### Task objective:
Find the word "OpenMC" in the listing below, then return every line it appears in.

### Exercise data:
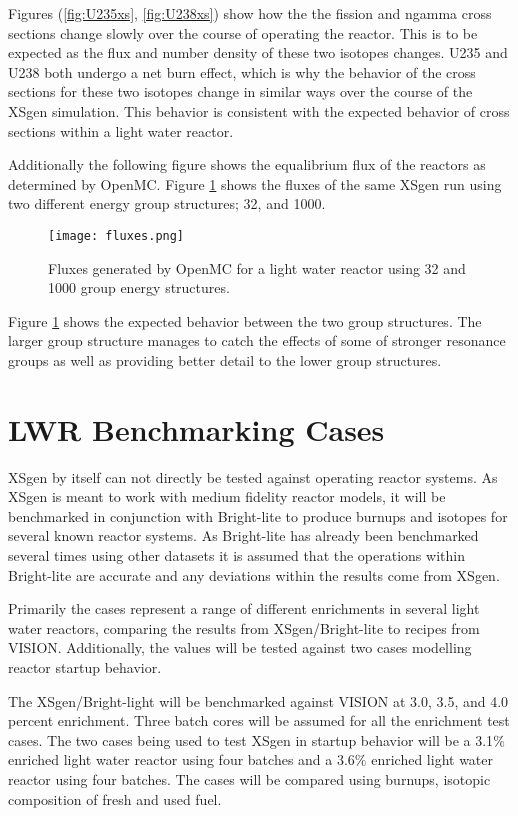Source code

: \documentclass{article}
\begin{document}
Figures (\ref{fig:U235xs}, \ref{fig:U238xs}) show how the the fission and ngamma cross sections change slowly over the course of operating the reactor. This is to be expected as the flux and number density of these two isotopes changes. U235 and U238 both undergo a net burn effect, which is why the behavior of the cross sections for these two isotopes change in similar ways over the course of the XSgen simulation. This behavior is consistent with the expected behavior of cross sections within a light water reactor.

Additionally the following figure shows the equalibrium flux of the reactors as determined by OpenMC.
Figure \ref{fig:32g} shows the fluxes of the same XSgen run using two different energy group structures; 32, and 1000.

\begin{figure}[h]
  \center
  \texttt{[image: fluxes.png]}
  \caption{Fluxes generated by OpenMC for a light water reactor using 32 and 1000 group energy structures.}
  \label{fig:32g}
\end{figure}

Figure \ref{fig:32g} shows the expected behavior between the two group structures. The larger group structure manages to catch the effects of some of stronger resonance groups as well as providing better detail to the lower group structures.

\section{LWR Benchmarking Cases}
XSgen by itself can not directly be tested against operating reactor systems. As XSgen is meant to work with medium fidelity reactor models, it will be benchmarked in conjunction with Bright-lite to produce burnups and isotopes for several known reactor systems.  As Bright-lite has already been benchmarked several times using other datasets\cite{brightlite} it is assumed that the operations within Bright-lite are accurate and any deviations within the results come from XSgen.

Primarily the cases represent a range of different enrichments in several light water reactors, comparing the results from XSgen/Bright-lite to recipes from VISION\cite{vision}. Additionally, the values will be tested against two cases modelling reactor startup behavior.

The XSgen/Bright-light will be benchmarked against VISION at 3.0, 3.5, and 4.0 percent enrichment. Three batch cores will be assumed for all the enrichment test cases.
The two cases being used to test XSgen in startup behavior will be a 3.1$\%$ enriched light water reactor using four batches and a 3.6$\%$ enriched light water reactor using four batches. The cases will be compared using burnups, isotopic composition of fresh and used fuel.
\end{document}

### Response for this exercise:
Additionally the following figure shows the equalibrium flux of the reactors as determined by OpenMC.
  \caption{Fluxes generated by OpenMC for a light water reactor using 32 and 1000 group energy structures.}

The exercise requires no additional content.